*WORK REQUIRED*
Going through the entries below, copy out each line that contains "University".

*SOURCE INFORMATION*
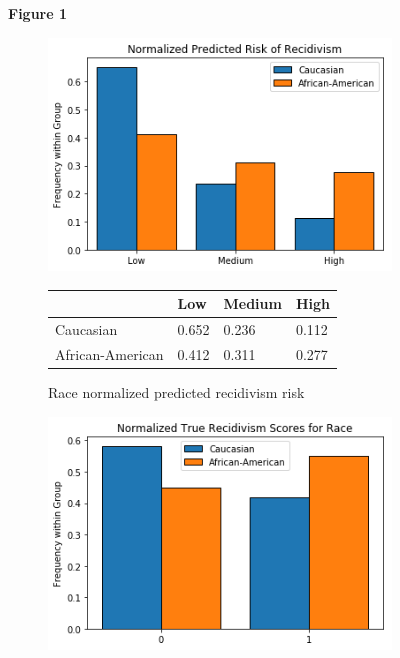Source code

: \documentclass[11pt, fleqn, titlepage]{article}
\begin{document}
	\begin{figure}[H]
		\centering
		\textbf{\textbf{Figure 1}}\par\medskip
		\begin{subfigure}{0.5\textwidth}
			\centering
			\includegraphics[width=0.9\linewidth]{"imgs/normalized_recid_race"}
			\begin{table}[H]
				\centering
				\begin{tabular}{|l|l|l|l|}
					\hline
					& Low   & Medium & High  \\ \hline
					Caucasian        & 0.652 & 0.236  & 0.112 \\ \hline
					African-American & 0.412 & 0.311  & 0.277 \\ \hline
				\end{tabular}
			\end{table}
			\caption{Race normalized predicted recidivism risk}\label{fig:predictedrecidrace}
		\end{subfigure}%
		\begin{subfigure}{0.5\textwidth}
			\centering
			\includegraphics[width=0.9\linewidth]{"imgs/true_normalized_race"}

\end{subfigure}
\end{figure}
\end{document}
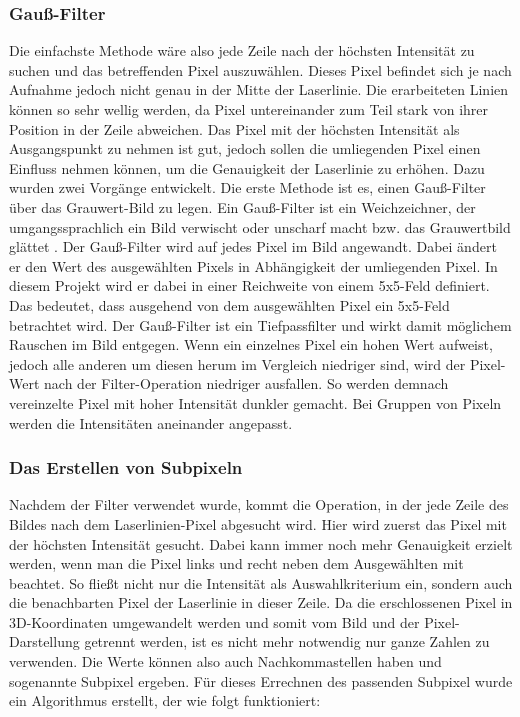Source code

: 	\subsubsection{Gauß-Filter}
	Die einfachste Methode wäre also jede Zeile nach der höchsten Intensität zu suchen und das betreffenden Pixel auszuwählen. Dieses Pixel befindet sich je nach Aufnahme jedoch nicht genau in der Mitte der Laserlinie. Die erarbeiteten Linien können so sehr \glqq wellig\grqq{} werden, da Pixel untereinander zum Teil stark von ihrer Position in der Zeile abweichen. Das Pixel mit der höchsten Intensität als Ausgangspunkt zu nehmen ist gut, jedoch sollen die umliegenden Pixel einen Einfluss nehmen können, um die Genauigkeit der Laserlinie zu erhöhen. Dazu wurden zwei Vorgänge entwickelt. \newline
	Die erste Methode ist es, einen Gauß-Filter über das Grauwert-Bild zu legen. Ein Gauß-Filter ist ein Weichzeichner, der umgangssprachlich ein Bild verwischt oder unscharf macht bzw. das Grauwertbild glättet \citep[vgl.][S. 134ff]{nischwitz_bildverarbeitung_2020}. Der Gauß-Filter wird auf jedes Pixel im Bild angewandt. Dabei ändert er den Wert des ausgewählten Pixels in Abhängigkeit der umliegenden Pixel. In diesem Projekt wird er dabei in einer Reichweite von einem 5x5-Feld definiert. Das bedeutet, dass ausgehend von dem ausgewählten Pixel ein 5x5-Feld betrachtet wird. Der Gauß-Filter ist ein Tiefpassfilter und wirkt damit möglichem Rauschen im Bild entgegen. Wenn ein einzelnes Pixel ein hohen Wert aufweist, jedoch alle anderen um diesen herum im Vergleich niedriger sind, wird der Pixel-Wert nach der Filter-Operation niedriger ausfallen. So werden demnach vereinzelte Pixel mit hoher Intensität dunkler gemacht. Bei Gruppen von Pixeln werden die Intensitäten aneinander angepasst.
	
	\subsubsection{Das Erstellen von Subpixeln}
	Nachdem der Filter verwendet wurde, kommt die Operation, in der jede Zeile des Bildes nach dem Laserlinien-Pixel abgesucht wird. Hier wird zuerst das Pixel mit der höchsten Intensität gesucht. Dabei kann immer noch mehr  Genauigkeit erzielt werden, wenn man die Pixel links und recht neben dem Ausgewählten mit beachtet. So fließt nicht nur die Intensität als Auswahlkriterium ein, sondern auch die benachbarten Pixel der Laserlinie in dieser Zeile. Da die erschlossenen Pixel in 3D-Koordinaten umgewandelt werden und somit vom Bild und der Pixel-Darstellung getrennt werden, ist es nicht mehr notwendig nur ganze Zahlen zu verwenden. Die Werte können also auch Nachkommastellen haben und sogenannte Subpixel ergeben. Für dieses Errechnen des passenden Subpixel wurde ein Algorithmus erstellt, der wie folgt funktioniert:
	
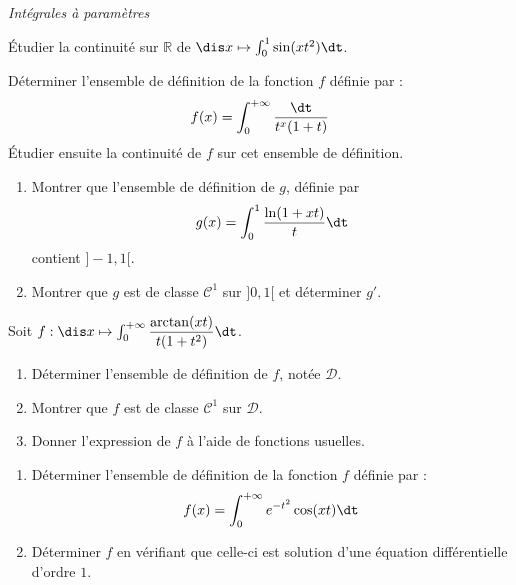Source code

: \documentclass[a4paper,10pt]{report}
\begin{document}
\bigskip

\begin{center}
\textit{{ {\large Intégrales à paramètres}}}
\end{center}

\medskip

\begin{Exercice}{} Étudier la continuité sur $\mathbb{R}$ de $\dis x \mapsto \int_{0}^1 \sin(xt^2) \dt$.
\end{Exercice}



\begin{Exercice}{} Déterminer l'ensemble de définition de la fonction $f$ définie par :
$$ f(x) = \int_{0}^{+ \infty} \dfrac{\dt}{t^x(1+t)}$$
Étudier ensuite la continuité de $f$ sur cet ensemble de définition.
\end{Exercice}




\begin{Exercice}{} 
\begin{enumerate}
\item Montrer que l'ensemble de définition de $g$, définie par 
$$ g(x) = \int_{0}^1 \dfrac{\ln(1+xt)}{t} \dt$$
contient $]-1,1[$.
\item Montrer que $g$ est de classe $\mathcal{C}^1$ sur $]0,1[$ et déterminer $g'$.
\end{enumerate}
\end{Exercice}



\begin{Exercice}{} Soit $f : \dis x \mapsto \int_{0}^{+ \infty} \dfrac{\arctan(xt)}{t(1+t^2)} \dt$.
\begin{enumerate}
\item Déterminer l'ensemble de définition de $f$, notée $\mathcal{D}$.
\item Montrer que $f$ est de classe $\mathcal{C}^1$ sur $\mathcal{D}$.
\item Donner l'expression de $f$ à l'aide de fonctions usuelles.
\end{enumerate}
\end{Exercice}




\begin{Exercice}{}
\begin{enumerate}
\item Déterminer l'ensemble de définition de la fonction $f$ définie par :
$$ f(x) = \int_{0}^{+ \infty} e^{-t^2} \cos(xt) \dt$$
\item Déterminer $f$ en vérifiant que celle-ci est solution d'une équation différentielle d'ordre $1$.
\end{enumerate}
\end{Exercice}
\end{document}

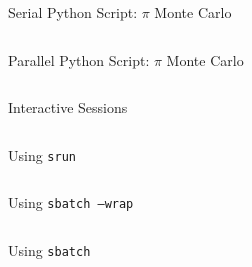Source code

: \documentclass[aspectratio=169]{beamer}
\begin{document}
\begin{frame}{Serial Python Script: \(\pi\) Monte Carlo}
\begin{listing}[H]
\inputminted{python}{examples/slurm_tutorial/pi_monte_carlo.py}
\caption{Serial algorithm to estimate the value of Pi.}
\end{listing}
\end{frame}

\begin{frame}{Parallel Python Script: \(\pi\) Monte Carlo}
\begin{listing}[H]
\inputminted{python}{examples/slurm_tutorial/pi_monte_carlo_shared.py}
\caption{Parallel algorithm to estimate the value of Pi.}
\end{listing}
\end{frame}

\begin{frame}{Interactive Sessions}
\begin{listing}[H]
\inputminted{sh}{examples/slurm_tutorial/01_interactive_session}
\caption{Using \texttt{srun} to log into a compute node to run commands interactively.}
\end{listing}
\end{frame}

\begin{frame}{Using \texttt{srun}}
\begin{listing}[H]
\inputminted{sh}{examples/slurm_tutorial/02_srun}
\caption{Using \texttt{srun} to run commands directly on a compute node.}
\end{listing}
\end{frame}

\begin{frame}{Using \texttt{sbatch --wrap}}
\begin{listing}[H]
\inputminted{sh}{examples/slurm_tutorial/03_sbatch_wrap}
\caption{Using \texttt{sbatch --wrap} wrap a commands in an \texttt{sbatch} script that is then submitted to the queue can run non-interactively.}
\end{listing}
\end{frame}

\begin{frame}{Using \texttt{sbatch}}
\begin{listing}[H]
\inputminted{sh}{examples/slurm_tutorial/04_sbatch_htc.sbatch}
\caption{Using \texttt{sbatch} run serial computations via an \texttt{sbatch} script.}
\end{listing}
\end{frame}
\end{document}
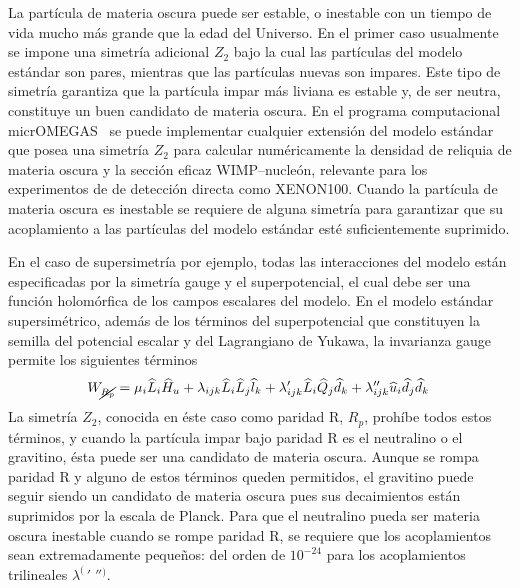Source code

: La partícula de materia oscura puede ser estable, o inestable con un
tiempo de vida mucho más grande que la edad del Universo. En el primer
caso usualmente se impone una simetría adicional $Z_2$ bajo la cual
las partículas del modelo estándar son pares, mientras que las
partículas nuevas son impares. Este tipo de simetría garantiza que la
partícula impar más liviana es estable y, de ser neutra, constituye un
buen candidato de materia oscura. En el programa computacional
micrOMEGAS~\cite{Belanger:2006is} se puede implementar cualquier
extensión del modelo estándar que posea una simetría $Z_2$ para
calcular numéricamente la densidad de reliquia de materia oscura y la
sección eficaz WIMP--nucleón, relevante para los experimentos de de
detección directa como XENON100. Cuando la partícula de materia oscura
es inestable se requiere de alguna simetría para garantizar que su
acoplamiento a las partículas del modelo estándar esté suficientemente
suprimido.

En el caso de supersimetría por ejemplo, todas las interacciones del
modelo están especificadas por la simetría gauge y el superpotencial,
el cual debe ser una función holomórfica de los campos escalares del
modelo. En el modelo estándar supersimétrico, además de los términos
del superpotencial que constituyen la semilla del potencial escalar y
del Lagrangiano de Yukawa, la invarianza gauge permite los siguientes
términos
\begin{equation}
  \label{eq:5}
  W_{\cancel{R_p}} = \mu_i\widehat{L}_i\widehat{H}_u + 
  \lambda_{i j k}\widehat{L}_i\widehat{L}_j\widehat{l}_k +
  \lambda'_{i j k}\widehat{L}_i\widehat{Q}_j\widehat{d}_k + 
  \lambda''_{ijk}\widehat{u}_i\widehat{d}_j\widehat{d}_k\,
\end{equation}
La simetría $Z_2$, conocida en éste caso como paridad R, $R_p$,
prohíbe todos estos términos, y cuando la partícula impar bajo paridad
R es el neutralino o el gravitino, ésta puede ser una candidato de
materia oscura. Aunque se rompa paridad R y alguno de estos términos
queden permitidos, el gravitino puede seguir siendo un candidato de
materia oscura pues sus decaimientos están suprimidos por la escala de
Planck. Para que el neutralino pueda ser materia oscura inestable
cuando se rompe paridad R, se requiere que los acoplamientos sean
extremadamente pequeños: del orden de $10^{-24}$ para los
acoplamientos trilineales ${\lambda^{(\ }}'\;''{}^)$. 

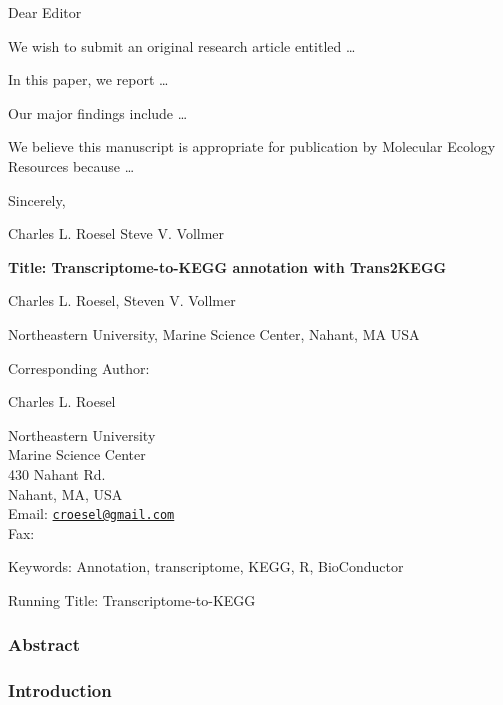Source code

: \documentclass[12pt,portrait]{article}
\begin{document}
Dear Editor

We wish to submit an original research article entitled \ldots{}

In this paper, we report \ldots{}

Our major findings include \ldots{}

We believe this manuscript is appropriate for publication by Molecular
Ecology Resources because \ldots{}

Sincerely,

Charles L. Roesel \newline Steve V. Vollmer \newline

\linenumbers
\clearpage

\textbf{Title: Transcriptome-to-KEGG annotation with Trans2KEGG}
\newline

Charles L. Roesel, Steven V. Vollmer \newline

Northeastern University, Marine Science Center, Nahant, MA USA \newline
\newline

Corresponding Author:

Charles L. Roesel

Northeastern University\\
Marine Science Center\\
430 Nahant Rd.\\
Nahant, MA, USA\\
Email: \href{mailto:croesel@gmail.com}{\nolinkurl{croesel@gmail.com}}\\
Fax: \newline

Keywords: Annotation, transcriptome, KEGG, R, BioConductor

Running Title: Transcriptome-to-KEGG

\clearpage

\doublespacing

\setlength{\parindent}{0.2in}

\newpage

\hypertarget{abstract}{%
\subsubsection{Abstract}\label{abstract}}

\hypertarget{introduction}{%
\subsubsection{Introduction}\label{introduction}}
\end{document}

*RESPONSE*
Northeastern University, Marine Science Center, Nahant, MA USA \newline
Northeastern University\\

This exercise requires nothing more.